The final study included 36 subjects from Asia University Hospital, divided into three groups: 11 in the -105 mmHg group, 13 in the -125 mmHg group, and 12 in the -145 mmHg group. The average ages of the three groups in this study were 35.1 ± 11.5 years in the -105 mmHg dosage group, 39.6 ± 22.3 years in the -125 mmHg dosage group, and 50.8 ± 17.4 years in the -145 mmHg dosage group. BMI showed 22.9 ± 3.8 kg/m^2 in the -105 mmHg dosage group, 21.6 ± 3.0 kg/m^2 in the -125 mmHg dosage group, and 24.0 ± 4.2 kg/m^2 in the -145 mmHg dosage group. No significant differences were observed in any of the parameters between the dosage groups in terms of their demographics. The trial account sample size followed other research [42]. This study used block randomization based on the order of entry into the trial to determine treatment dosages. The NPT dosage was constant throughout the treatment period. According to the randomization schedule, each block was sequentially numbered and placed in a confidential envelope. The participants were assigned a number and received the corresponding NPT dose. The patients and outcome assessors were blinded to the allocation. No important harm or unintended effects on the subjects were observed during the NPT process.
This study analyzed different types of scars caused by surgeries, such as open wound suturing or surgeries to treat conditions such as tumors. This study also examined abrasions resulting from falls or traffic collisions. Hydrothermal burns were the only type of burns considered in this study. Scarring occurs only in cases of allergic reactions to insect bites. The scar information of the subjects regarding the NTP magnitude is presented in Table 1.
Table 1. Scar information regarding the NTP dosage.
Eleven subjects were used for -105 mmHg NPT dosage. Thirteen subjects were assigned to the -105 mmHg NPT dosage group. Twelve subjects were used for -105 mmHg NPT dosages. n was the number of participants. NPT, negative-pressure therapy.
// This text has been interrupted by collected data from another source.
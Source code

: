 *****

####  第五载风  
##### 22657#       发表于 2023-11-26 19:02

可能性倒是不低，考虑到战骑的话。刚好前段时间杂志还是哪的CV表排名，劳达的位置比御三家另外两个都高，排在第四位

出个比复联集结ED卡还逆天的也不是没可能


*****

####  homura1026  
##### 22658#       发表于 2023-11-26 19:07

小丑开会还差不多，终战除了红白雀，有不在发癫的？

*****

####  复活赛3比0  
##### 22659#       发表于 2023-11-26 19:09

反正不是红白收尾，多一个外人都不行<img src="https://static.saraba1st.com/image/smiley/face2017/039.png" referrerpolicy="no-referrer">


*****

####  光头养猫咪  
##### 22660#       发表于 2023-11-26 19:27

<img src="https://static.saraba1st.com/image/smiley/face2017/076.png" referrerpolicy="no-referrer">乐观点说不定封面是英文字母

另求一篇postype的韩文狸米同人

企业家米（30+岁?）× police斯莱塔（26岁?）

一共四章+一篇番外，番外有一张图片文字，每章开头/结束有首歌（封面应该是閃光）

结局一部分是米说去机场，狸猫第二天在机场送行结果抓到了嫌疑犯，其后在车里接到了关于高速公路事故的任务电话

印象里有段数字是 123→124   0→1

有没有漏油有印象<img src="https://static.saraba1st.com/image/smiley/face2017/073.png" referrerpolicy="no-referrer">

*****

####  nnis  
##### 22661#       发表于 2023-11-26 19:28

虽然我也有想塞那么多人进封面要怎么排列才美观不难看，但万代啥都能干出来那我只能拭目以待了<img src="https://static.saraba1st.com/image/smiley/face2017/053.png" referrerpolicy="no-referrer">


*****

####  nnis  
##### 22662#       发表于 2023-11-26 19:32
| Division | Category | Magnitude | |||||
| -105 mmHg (n=11 subjects) | -125 mmHg (n=13 subjects) | -145 mmHg (n=12 subjects) | |||||
| Injury type | Surgeries | 63.6% | n=7 | 61.5% | n=8 | 58.4% | n=7 |
| Abrasions | 27.3% | n=3 | 30.7% | n=4 | 8.3 | n=1 | |
| Burn | 9.1% | n=1 | 7.6% | n=1 | 25.0% | n=3 | |
| Insect bite | 0.0% | n=0 | 0.0% | n=0 | 8.3% | n=1 | |
| Injury location | Torso | 18.2% | n=2 | 15.4% | n=2 | 8.3% | n=1 |
| Upper limbs | 36.4% | n=4 | 46.1% | n=6 | 75.0% | n=9 | |
| Lower limbs | 45.5% | n=5 | 38.5% | n=5 | 16.7% | n=2 | |
Regarding the effect of SBF-Termination, one-way ANOVA showed that -105 mmHg was greater than other NPT dosages in two significant differences: (1) -105 mmHg and -125 mmHg (152.7 ± 33.7 vs. 77.5 ± 19.2 perfusion units (PU), P = 0.026); and (2) -105 mmHg and -145 mmHg (152.7 ± 33.7 vs. 65.2 ± 12.7 PU, P = 0.012) (Table 2, Figure 4).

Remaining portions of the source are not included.